Eleven people are dead. A skydiving plane went down in eastern France. The aircraft, a Pilatus PC-12, crashed near the town of Grenoble. British safety protocols are now under review. The Department for Transport has confirmed an urgent review of regulations governing tandem skydiving operations.
This is a story with more questions than answers. What caused a routine jump flight to become a fireball? We don't know yet. But Whitehall is spooked. The British Skydiving Association is briefing MPs. They want to assure them that UK jump planes are safe. They have a list of accredited operators. They will point to a safety record that is, on paper, exemplary.
But the whispers in the bars of Westminster are different. There is a quiet concern about the regulation of foreign operators offering jump packages to British tourists. A source close to the Civil Aviation Authority told me they are “taking a close interest” in the crash site investigation.

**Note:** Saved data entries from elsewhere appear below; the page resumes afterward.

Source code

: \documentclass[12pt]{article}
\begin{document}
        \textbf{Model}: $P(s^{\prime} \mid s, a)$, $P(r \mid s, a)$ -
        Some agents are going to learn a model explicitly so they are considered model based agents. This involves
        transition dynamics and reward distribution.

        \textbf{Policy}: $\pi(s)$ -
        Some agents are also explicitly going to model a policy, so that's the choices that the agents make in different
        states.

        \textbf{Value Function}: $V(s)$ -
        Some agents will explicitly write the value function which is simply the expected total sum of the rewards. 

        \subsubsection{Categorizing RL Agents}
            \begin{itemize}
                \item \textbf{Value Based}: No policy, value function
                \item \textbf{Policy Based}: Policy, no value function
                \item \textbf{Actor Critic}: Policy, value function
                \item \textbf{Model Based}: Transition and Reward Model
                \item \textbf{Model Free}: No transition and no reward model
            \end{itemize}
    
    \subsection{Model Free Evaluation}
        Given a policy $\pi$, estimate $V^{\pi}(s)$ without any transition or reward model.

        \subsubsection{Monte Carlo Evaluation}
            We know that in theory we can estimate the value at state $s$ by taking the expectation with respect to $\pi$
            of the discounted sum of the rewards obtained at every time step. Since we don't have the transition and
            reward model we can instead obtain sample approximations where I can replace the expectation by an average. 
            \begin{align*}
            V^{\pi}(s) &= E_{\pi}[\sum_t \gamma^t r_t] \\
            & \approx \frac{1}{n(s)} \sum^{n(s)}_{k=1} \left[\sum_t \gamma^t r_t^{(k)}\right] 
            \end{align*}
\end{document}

This is a tragedy. Eleven families have been destroyed. But for the political class, it is also a moment of risk. The Transport Secretary is due to make a statement. The wording has been drafted and redrafted. It must show compassion, but also competence. A wrong note could spell a backbench rebellion from the 1922 Committee. They smell weakness.

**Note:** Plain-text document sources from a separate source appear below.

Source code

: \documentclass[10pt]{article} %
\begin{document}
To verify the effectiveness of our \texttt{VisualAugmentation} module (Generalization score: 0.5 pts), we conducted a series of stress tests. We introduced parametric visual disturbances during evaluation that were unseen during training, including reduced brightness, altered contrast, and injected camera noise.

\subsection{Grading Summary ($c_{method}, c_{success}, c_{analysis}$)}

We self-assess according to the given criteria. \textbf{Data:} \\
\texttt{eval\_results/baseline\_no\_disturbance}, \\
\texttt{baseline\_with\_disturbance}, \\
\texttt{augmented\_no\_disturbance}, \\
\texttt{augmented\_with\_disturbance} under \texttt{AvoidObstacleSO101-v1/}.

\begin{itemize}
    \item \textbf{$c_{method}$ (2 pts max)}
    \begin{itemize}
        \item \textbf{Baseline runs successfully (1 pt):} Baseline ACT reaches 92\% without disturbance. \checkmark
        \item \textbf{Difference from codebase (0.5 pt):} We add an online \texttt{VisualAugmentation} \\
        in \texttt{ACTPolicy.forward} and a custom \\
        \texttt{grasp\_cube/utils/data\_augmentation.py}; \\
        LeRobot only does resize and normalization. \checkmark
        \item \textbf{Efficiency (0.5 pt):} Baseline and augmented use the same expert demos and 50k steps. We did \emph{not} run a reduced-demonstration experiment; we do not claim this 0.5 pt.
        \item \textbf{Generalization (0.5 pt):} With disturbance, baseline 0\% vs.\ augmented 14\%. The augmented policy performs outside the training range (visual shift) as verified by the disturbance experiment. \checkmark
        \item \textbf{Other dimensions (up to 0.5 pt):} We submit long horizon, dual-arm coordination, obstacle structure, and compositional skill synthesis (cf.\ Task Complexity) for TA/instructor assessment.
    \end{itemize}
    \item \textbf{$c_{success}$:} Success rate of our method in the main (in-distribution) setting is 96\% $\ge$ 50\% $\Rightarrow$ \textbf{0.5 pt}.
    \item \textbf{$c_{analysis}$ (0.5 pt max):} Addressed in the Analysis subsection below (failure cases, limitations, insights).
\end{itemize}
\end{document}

The French inquiry will take months. The British review will be quicker, perhaps a matter of weeks. But the real game is about perception. Can the government be seen to act decisively? Or will this become another story of regulatory drift?
I will be watching the email traffic from the Department for Transport. The permanent secretary will be cautious. He knows that a poorly handled review can become a political weapon. The opposition will demand a public inquiry. The government will resist, until it cannot.
The key player here is the regulator. The CAA has a difficult brief. It does not want to be seen as blame-shifting. But it also knows that the political pendulum swings hard after a tragedy. So expect a crackdown. Expect new rules. Expect the jump industry to be unhappy. But that is the price of survival.
For now, the focus is on the dead. Their names will be released in due course. The families are being notified. In the quiet corridors of Whitehall, officials are preparing for the inevitable political storm. This is how it always begins.